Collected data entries
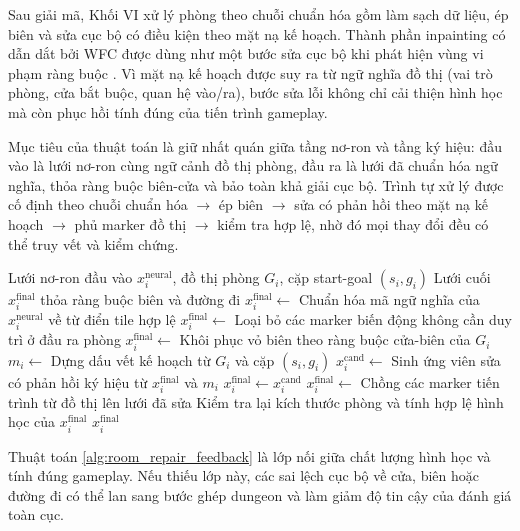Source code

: \documentclass[oneside,a4paper,12pt]{extreport}
\begin{document}
Sau giải mã, Khối VI xử lý phòng theo chuỗi chuẩn hóa gồm làm sạch dữ liệu, ép biên và sửa cục bộ có điều kiện theo mặt nạ kế hoạch. Thành phần inpainting có dẫn dắt bởi WFC được dùng như một bước sửa cục bộ khi phát hiện vùng vi phạm ràng buộc \cite{karth2021wfc}. Vì mặt nạ kế hoạch được suy ra từ ngữ nghĩa đồ thị (vai trò phòng, cửa bắt buộc, quan hệ vào/ra), bước sửa lỗi không chỉ cải thiện hình học mà còn phục hồi tính đúng của tiến trình gameplay.

Mục tiêu của thuật toán là giữ nhất quán giữa tầng nơ-ron và tầng ký hiệu: đầu vào là lưới nơ-ron cùng ngữ cảnh đồ thị phòng, đầu ra là lưới đã chuẩn hóa ngữ nghĩa, thỏa ràng buộc biên-cửa và bảo toàn khả giải cục bộ. Trình tự xử lý được cố định theo chuỗi chuẩn hóa $\rightarrow$ ép biên $\rightarrow$ sửa có phản hồi theo mặt nạ kế hoạch $\rightarrow$ phủ marker đồ thị $\rightarrow$ kiểm tra hợp lệ, nhờ đó mọi thay đổi đều có thể truy vết và kiểm chứng.

\begin{algorithm}[H]
\caption{Sửa phòng có phản hồi ký hiệu ở tầng hậu xử lý}
\label{alg:room_repair_feedback}
\begin{algorithmic}[1]
\Require Lưới nơ-ron đầu vào $x_i^{\text{neural}}$, đồ thị phòng $G_i$, cặp start-goal $(s_i,g_i)$
\Ensure Lưới cuối $x_i^{\text{final}}$ thỏa ràng buộc biên và đường đi
\State $x_i^{\text{final}} \gets$ Chuẩn hóa mã ngữ nghĩa của $x_i^{\text{neural}}$ về từ điển tile hợp lệ
\State $x_i^{\text{final}} \gets$ Loại bỏ các marker biến động không cần duy trì ở đầu ra phòng
\State $x_i^{\text{final}} \gets$ Khôi phục vỏ biên theo ràng buộc cửa-biên của $G_i$
\State $m_i \gets$ Dựng dấu vết kế hoạch từ $G_i$ và cặp $(s_i,g_i)$
  \State $x_i^{\text{cand}} \gets$ Sinh ứng viên sửa có phản hồi ký hiệu từ $x_i^{\text{final}}$ và $m_i$
    \State $x_i^{\text{final}} \gets x_i^{\text{cand}}$
  \EndIf
\EndIf
\State $x_i^{\text{final}} \gets$ Chồng các marker tiến trình từ đồ thị lên lưới đã sửa
\State Kiểm tra lại kích thước phòng và tính hợp lệ hình học của $x_i^{\text{final}}$
\State \Return $x_i^{\text{final}}$
\end{algorithmic}
\end{algorithm}

Thuật toán \ref{alg:room_repair_feedback} là lớp nối giữa chất lượng hình học và tính đúng gameplay. Nếu thiếu lớp này, các sai lệch cục bộ về cửa, biên hoặc đường đi có thể lan sang bước ghép dungeon và làm giảm độ tin cậy của đánh giá toàn cục.
\end{document}
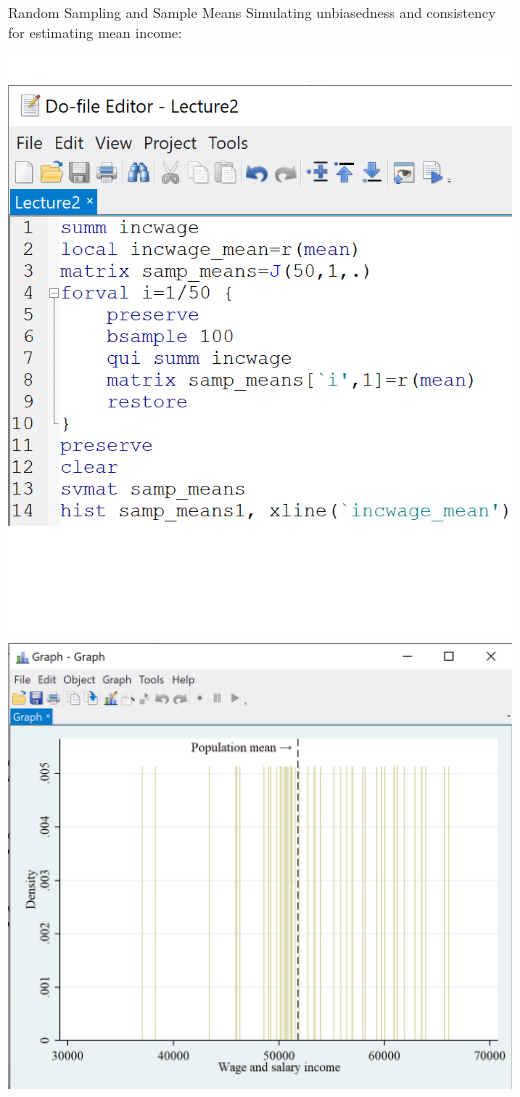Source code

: \documentclass[11pt,english,handout]{beamer}
\begin{document}
\begin{frame}{Random Sampling and Sample Means}
\vspace{0.2cm}
Simulating unbiasedness and consistency for estimating mean income:

\begin{center}
\includegraphics[scale=0.45]{stata18.png} \includegraphics[scale=0.5]{stata21.png}
\end{center}

\end{frame}
\end{document}
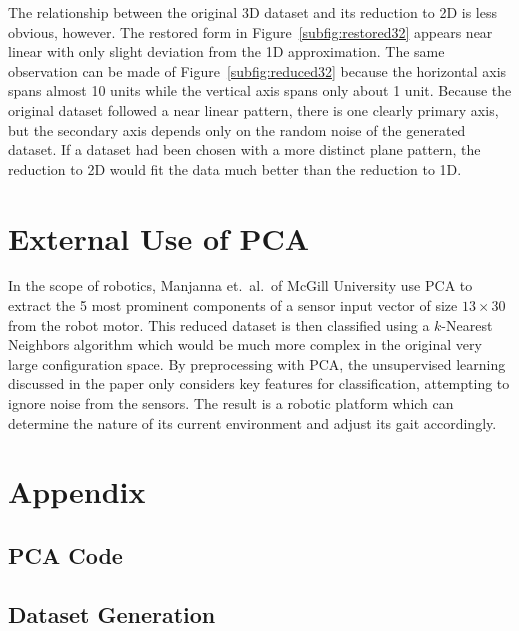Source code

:\documentclass{article}
\begin{document}
		The relationship between the original 3D dataset and its reduction to 2D is less obvious, however. The restored form in Figure~\ref{subfig:restored32} appears near linear with only slight deviation from the 1D approximation. The same observation can be made of Figure~\ref{subfig:reduced32} because the horizontal axis spans almost 10 units while the vertical axis spans only about 1 unit. Because the original dataset followed a near linear pattern, there is one clearly primary axis, but the secondary axis depends only on the random noise of the generated dataset. If a dataset had been chosen with a more distinct plane pattern, the reduction to 2D would fit the data much better than the reduction to 1D.

	\section{External Use of PCA}
		In the scope of robotics, Manjanna et.\ al.\ of McGill University use PCA to extract the 5 most prominent components of a sensor input vector of size $13 \times 30$ from the robot motor. This reduced dataset is then classified using a $k$-Nearest Neighbors algorithm which would be much more complex in the original very large configuration space. By preprocessing with PCA, the unsupervised learning discussed in the paper only considers key features for classification, attempting to ignore noise from the sensors. The result is a robotic platform which can determine the nature of its current environment and adjust its gait accordingly.

	\printbibliography{}

	\appendix
	\section{Appendix}
	\setcounter{secnumdepth}{2}
	\renewcommand{\thesubsection}{\Alph{subsection}}
	\subsection{PCA Code} \label{apx:code}
	
	\subsection{Dataset Generation} \label{apx:gen}
	
\end{document}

*YOUR TASK:*
From the first line to the last, repeat the records above exactly, leaving out the pictures.

*ANSWER SPACE:*
Source code

: \documentclass[oneside,a4paper,12pt]{extreport}
\begin{document}
Sau giải mã, Khối VI xử lý phòng theo chuỗi chuẩn hóa gồm làm sạch dữ liệu, ép biên và sửa cục bộ có điều kiện theo mặt nạ kế hoạch. Thành phần inpainting có dẫn dắt bởi WFC được dùng như một bước sửa cục bộ khi phát hiện vùng vi phạm ràng buộc \cite{karth2021wfc}. Vì mặt nạ kế hoạch được suy ra từ ngữ nghĩa đồ thị (vai trò phòng, cửa bắt buộc, quan hệ vào/ra), bước sửa lỗi không chỉ cải thiện hình học mà còn phục hồi tính đúng của tiến trình gameplay.

Mục tiêu của thuật toán là giữ nhất quán giữa tầng nơ-ron và tầng ký hiệu: đầu vào là lưới nơ-ron cùng ngữ cảnh đồ thị phòng, đầu ra là lưới đã chuẩn hóa ngữ nghĩa, thỏa ràng buộc biên-cửa và bảo toàn khả giải cục bộ. Trình tự xử lý được cố định theo chuỗi chuẩn hóa $\rightarrow$ ép biên $\rightarrow$ sửa có phản hồi theo mặt nạ kế hoạch $\rightarrow$ phủ marker đồ thị $\rightarrow$ kiểm tra hợp lệ, nhờ đó mọi thay đổi đều có thể truy vết và kiểm chứng.

\begin{algorithm}[H]
\caption{Sửa phòng có phản hồi ký hiệu ở tầng hậu xử lý}
\label{alg:room_repair_feedback}
\begin{algorithmic}[1]
\Require Lưới nơ-ron đầu vào $x_i^{\text{neural}}$, đồ thị phòng $G_i$, cặp start-goal $(s_i,g_i)$
\Ensure Lưới cuối $x_i^{\text{final}}$ thỏa ràng buộc biên và đường đi
\State $x_i^{\text{final}} \gets$ Chuẩn hóa mã ngữ nghĩa của $x_i^{\text{neural}}$ về từ điển tile hợp lệ
\State $x_i^{\text{final}} \gets$ Loại bỏ các marker biến động không cần duy trì ở đầu ra phòng
\State $x_i^{\text{final}} \gets$ Khôi phục vỏ biên theo ràng buộc cửa-biên của $G_i$
\State $m_i \gets$ Dựng dấu vết kế hoạch từ $G_i$ và cặp $(s_i,g_i)$
  \State $x_i^{\text{cand}} \gets$ Sinh ứng viên sửa có phản hồi ký hiệu từ $x_i^{\text{final}}$ và $m_i$
    \State $x_i^{\text{final}} \gets x_i^{\text{cand}}$
  \EndIf
\EndIf
\State $x_i^{\text{final}} \gets$ Chồng các marker tiến trình từ đồ thị lên lưới đã sửa
\State Kiểm tra lại kích thước phòng và tính hợp lệ hình học của $x_i^{\text{final}}$
\State \Return $x_i^{\text{final}}$
\end{algorithmic}
\end{algorithm}

Thuật toán \ref{alg:room_repair_feedback} là lớp nối giữa chất lượng hình học và tính đúng gameplay. Nếu thiếu lớp này, các sai lệch cục bộ về cửa, biên hoặc đường đi có thể lan sang bước ghép dungeon và làm giảm độ tin cậy của đánh giá toàn cục.
\end{document}
Source code

: \documentclass[11pt,english,handout]{beamer}
\begin{document}
\begin{frame}{Random Sampling and Sample Means}
\vspace{0.2cm}
Simulating unbiasedness and consistency for estimating mean income:

\begin{center}
\includegraphics[scale=0.45]{stata18.png} \includegraphics[scale=0.5]{stata21.png}
\end{center}

\end{frame}
\end{document}
Source code

:\documentclass{article}
\begin{document}
		The relationship between the original 3D dataset and its reduction to 2D is less obvious, however. The restored form in Figure~\ref{subfig:restored32} appears near linear with only slight deviation from the 1D approximation. The same observation can be made of Figure~\ref{subfig:reduced32} because the horizontal axis spans almost 10 units while the vertical axis spans only about 1 unit. Because the original dataset followed a near linear pattern, there is one clearly primary axis, but the secondary axis depends only on the random noise of the generated dataset. If a dataset had been chosen with a more distinct plane pattern, the reduction to 2D would fit the data much better than the reduction to 1D.

	\section{External Use of PCA}
		In the scope of robotics, Manjanna et.\ al.\ of McGill University use PCA to extract the 5 most prominent components of a sensor input vector of size $13 \times 30$ from the robot motor. This reduced dataset is then classified using a $k$-Nearest Neighbors algorithm which would be much more complex in the original very large configuration space. By preprocessing with PCA, the unsupervised learning discussed in the paper only considers key features for classification, attempting to ignore noise from the sensors. The result is a robotic platform which can determine the nature of its current environment and adjust its gait accordingly.

	\printbibliography{}

	\appendix
	\section{Appendix}
	\setcounter{secnumdepth}{2}
	\renewcommand{\thesubsection}{\Alph{subsection}}
	\subsection{PCA Code} \label{apx:code}
	
	\subsection{Dataset Generation} \label{apx:gen}
	
\end{document}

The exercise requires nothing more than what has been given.